Dataset entries

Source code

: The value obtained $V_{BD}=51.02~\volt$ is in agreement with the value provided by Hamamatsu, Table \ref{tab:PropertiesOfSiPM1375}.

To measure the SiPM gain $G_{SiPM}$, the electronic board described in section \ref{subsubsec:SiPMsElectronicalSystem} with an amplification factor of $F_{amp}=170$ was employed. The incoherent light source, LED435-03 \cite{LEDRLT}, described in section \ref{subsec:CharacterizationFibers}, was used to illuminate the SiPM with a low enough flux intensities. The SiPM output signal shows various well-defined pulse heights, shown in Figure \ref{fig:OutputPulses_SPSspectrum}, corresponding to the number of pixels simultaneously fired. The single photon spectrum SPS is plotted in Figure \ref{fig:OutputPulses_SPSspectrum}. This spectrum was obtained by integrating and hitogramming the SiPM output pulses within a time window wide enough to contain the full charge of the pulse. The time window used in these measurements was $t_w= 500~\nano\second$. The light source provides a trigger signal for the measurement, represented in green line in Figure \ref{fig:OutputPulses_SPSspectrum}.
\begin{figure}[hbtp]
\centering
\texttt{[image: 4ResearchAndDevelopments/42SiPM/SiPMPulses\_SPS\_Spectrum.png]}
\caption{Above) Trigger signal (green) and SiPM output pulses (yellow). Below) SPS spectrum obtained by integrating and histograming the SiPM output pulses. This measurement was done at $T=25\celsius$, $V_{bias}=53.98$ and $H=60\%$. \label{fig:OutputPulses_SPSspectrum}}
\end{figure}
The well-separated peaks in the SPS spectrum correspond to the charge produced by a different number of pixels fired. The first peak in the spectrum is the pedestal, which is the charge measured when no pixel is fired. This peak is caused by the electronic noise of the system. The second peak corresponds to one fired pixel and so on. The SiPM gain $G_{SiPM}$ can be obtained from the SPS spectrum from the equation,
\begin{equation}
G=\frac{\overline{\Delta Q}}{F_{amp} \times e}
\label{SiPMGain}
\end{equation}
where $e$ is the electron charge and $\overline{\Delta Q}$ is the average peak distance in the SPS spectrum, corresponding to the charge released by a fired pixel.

Action item: Repeat the records verbatim, every one of them.

Exercise result:
Source code

: The value obtained $V_{BD}=51.02~\volt$ is in agreement with the value provided by Hamamatsu, Table \ref{tab:PropertiesOfSiPM1375}.

To measure the SiPM gain $G_{SiPM}$, the electronic board described in section \ref{subsubsec:SiPMsElectronicalSystem} with an amplification factor of $F_{amp}=170$ was employed. The incoherent light source, LED435-03 \cite{LEDRLT}, described in section \ref{subsec:CharacterizationFibers}, was used to illuminate the SiPM with a low enough flux intensities. The SiPM output signal shows various well-defined pulse heights, shown in Figure \ref{fig:OutputPulses_SPSspectrum}, corresponding to the number of pixels simultaneously fired. The single photon spectrum SPS is plotted in Figure \ref{fig:OutputPulses_SPSspectrum}. This spectrum was obtained by integrating and hitogramming the SiPM output pulses within a time window wide enough to contain the full charge of the pulse. The time window used in these measurements was $t_w= 500~\nano\second$. The light source provides a trigger signal for the measurement, represented in green line in Figure \ref{fig:OutputPulses_SPSspectrum}.
\begin{figure}[hbtp]
\centering
\texttt{[image: 4ResearchAndDevelopments/42SiPM/SiPMPulses\_SPS\_Spectrum.png]}
\caption{Above) Trigger signal (green) and SiPM output pulses (yellow). Below) SPS spectrum obtained by integrating and histograming the SiPM output pulses. This measurement was done at $T=25\celsius$, $V_{bias}=53.98$ and $H=60\%$. \label{fig:OutputPulses_SPSspectrum}}
\end{figure}
The well-separated peaks in the SPS spectrum correspond to the charge produced by a different number of pixels fired. The first peak in the spectrum is the pedestal, which is the charge measured when no pixel is fired. This peak is caused by the electronic noise of the system. The second peak corresponds to one fired pixel and so on. The SiPM gain $G_{SiPM}$ can be obtained from the SPS spectrum from the equation,
\begin{equation}
G=\frac{\overline{\Delta Q}}{F_{amp} \times e}
\label{SiPMGain}
\end{equation}
where $e$ is the electron charge and $\overline{\Delta Q}$ is the average peak distance in the SPS spectrum, corresponding to the charge released by a fired pixel.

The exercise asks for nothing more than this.